グレースケール400dpiだと、下のように、一ページあたり400K程度で作成できます。
スクラップ程度なら、白黒2値 200dpi程度でも充分です。
それなら1ページあたり100k以下です。
透明テキストも埋め込まれていますので、 Acrobat readerのツールバーで文字選択を選び、文字の部分をマウスでなぞり、右クリックすると、テキストをクリップボードに貼り付ける事ができます。
OCRですから、認識精度は100%ではありませんが、実用上問題ないレベルでしょう。

【グレースケール 400dpi】
朝日新聞朝刊 2006年12月10日 PDF 400k

上記ファイルにハイライトとメモを貼り付けてみました。
朝日新聞朝刊 2006年12月10日 PDF 400k


SZI会報は、CDでの配布を予定しておりますので、グレースケールでPDFを作成していく予定です。

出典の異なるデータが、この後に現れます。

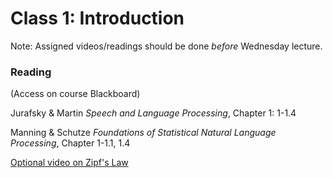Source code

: Class 1: Introduction
============

Note: Assigned videos/readings should be done *before* Wednesday lecture. 

### Reading 
(Access on course Blackboard)

Jurafsky & Martin *Speech and Language Processing*, Chapter 1: 1-1.4 

Manning & Schutze *Foundations of Statistical Natural Language Processing*, Chapter 1-1.1, 1.4 

[Optional video on Zipf's Law](https://www.youtube.com/watch?v=fCn8zs912OE) 

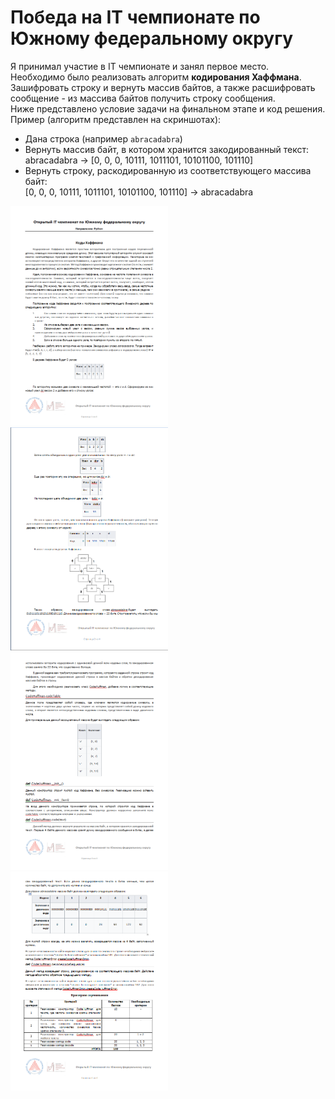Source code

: # Победа на IT чемпионате по Южному федеральному округу
Я принимал участие в IT чемпионате и занял первое место.\
Необходимо было реализовать алгоритм <b>кодирования Хаффмана</b>.\
Зашифровать строку и вернуть массив байтов, а также расшифровать сообщение - из массива байтов получить строку сообщения.\
Ниже представлено условие задачи на финальном этапе и код решения.\
Пример (алгоритм представлен на скриншотах):
- Дана строка (например `abracadabra`)
- Вернуть массив байт, в котором хранится закодированный текст: \
abracadabra -> [0, 0, 0, 10111, 1011101, 10101100, 101110]
- Вернуть строку, раскодированную из соответствующего массива байт:\
[0, 0, 0, 10111, 1011101, 10101100, 101110] -> abracadabra

<img src="https://raw.githubusercontent.com/7CreAtoR7/Victory_IT_Championship/master/images/page1.png" width=50% height=50%>
<img src="https://raw.githubusercontent.com/7CreAtoR7/Victory_IT_Championship/master/images/page2.png" width=50% height=50%>
<img src="https://raw.githubusercontent.com/7CreAtoR7/Victory_IT_Championship/master/images/page3.png" width=50% height=50%>
<img src="https://raw.githubusercontent.com/7CreAtoR7/Victory_IT_Championship/master/images/page4.png" width=50% height=50%>
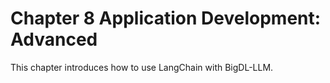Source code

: # Chapter 8 Application Development: Advanced
This chapter introduces how to use LangChain with BigDL-LLM.   
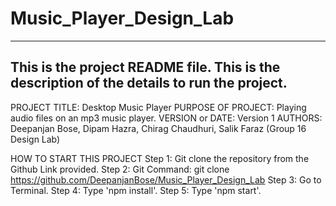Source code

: # Music_Player_Design_Lab

------------------------------------------------------------------------
This is the project README file. This is the description of the details to run the project.
------------------------------------------------------------------------

PROJECT TITLE: Desktop Music Player
PURPOSE OF PROJECT: Playing audio files on an mp3 music player.
VERSION or DATE: Version 1
AUTHORS: Deepanjan Bose, Dipam Hazra, Chirag Chaudhuri, Salik Faraz (Group 16 Design Lab)

HOW TO START THIS PROJECT
Step 1: Git clone the repository from the Github Link provided.
Step 2: Git Command: git clone https://github.com/DeepanjanBose/Music_Player_Design_Lab
Step 3: Go to Terminal.
Step 4: Type 'npm install'.
Step 5: Type 'npm start'.

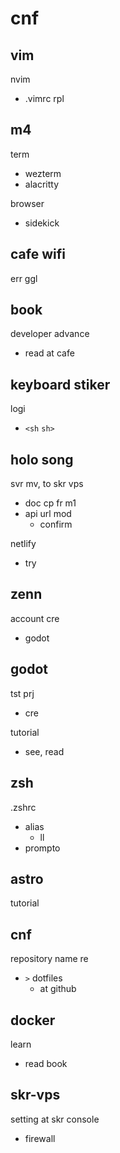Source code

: 
# cnf


## vim

nvim
- .vimrc rpl


## m4

term
- wezterm
- alacritty

browser
- sidekick

## cafe wifi

err ggl


## book

developer advance
- read at cafe


## keyboard stiker

logi
- `<sh` `sh>`


## holo song

svr mv, to skr vps
- doc cp fr m1
- api url mod
  - confirm

netlify
- try


## zenn

account cre
- godot


## godot

tst prj
- cre

tutorial
- see, read


## zsh

.zshrc
- alias
  - ll
- prompto


## astro

tutorial


## cnf

repository name re
- `>` dotfiles
  - at github


## docker

learn
- read book


## skr-vps

setting at skr console
- firewall


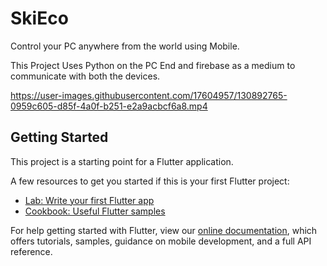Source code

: # SkiEco
Control your PC anywhere from the world using Mobile.

This Project Uses Python on the PC End and firebase as a medium to communicate with both the devices.



https://user-images.githubusercontent.com/17604957/130892765-0959c605-d85f-4a0f-b251-e2a9acbcf6a8.mp4



## Getting Started

This project is a starting point for a Flutter application.

A few resources to get you started if this is your first Flutter project:

- [Lab: Write your first Flutter app](https://flutter.dev/docs/get-started/codelab)
- [Cookbook: Useful Flutter samples](https://flutter.dev/docs/cookbook)

For help getting started with Flutter, view our
[online documentation](https://flutter.dev/docs), which offers tutorials,
samples, guidance on mobile development, and a full API reference.
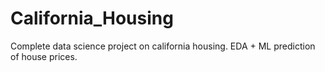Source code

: # California_Housing
Complete data science project on california housing. EDA + ML prediction of house prices.
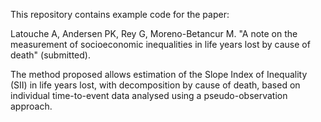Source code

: This repository contains example code for the paper:

Latouche A, Andersen PK, Rey G, Moreno-Betancur M. "A note on the measurement of socioeconomic inequalities in life years lost by cause of death" (submitted).

The method proposed allows estimation of the Slope Index of Inequality (SII) in life years lost, with decomposition by cause of death, based on individual time-to-event data analysed using a pseudo-observation approach.
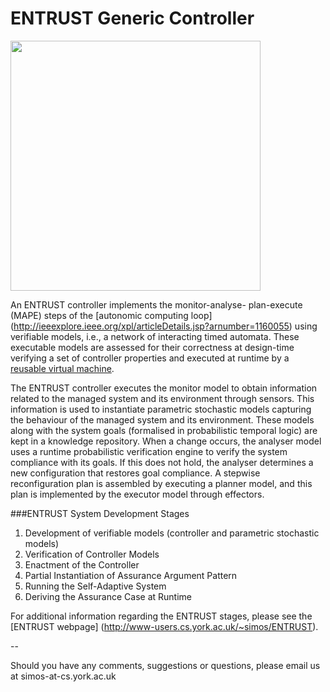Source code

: ENTRUST Generic Controller
=======
<img src="http://www-users.cs.york.ac.uk/~simos/ENTRUST/images/ENTRUST/ENTRUSTcontroller.png" width="400">

An ENTRUST controller implements the monitor-analyse- plan-execute (MAPE) steps of the [autonomic computing loop] (http://ieeexplore.ieee.org/xpl/articleDetails.jsp?arnumber=1160055) using verifiable models, i.e., a network of interacting timed automata. These executable models are assessed for their correctness at design-time verifying a set of controller properties and executed at runtime by a [reusable virtual machine](http://homepage.lnu.se/staff/daweaa/ActivFORMS/ActivFORMS.htm).

The ENTRUST controller executes the monitor model to obtain information related to the managed system and its environment through sensors. This information is used to instantiate parametric stochastic models capturing the behaviour of the managed system and its environment. These models along with the system goals (formalised in probabilistic temporal logic) are kept in a knowledge repository. When a change occurs, the analyser model uses a runtime probabilistic verification engine to verify the system compliance with its goals. If this does not hold, the analyser determines a new configuration that restores goal compliance. A stepwise reconfiguration plan is assembled by executing a planner model, and this plan is implemented by the executor model through effectors.

###ENTRUST System Development Stages
1. Development of verifiable models (controller and parametric stochastic models)
2. Verification of Controller Models 
3. Enactment of the Controller
4. Partial Instantiation of Assurance Argument Pattern
5. Running the Self-Adaptive System
6. Deriving the Assurance Case at Runtime

For additional information regarding the ENTRUST stages, please see the [ENTRUST webpage] (http://www-users.cs.york.ac.uk/~simos/ENTRUST).


--
   
Should you have any comments, suggestions or questions, please email us at simos-at-cs.york.ac.uk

国際布教への理解関心が高まり、そしてSZIの歴史を伝えていくための一助となればと思います。

投稿者: kameno 日時: 2006年12月10日 09:46

コメント: 紙の文書を電子文書化することのメリット

価値ある文章をPDF化。
さすが電脳坊主カメノー(怪人風)!!

全文検索が出来るって、本当にありがたいです。
テクノロジーに感謝です。

むかーし翻訳学生だった頃、恩師の手伝いで、
原書に使われている聖書の引用がどの章からか
調べろと言われてひっくり返りました。
結局聖書全部に目を通さざるを得ず。
しかも英語版…

あのとき検索機能が使えたらあんな苦労は、
としみじみ思います。

はっ、坊さんの前で聖書の話をしてしまったぁ!

投稿者 宝船 | 2006年12月10日 22:30

聖書も仏典も共通点は多いんですよ。
十戒なんかもほとんど共通してますし。
それにしても聖書の英語版をざっと目を通したって凄いですね。
まあ、検索機能がパソコンの尤も得意とするところですな。
インターネットの普及も、検索エンジンがあったからこそだと思いますよ。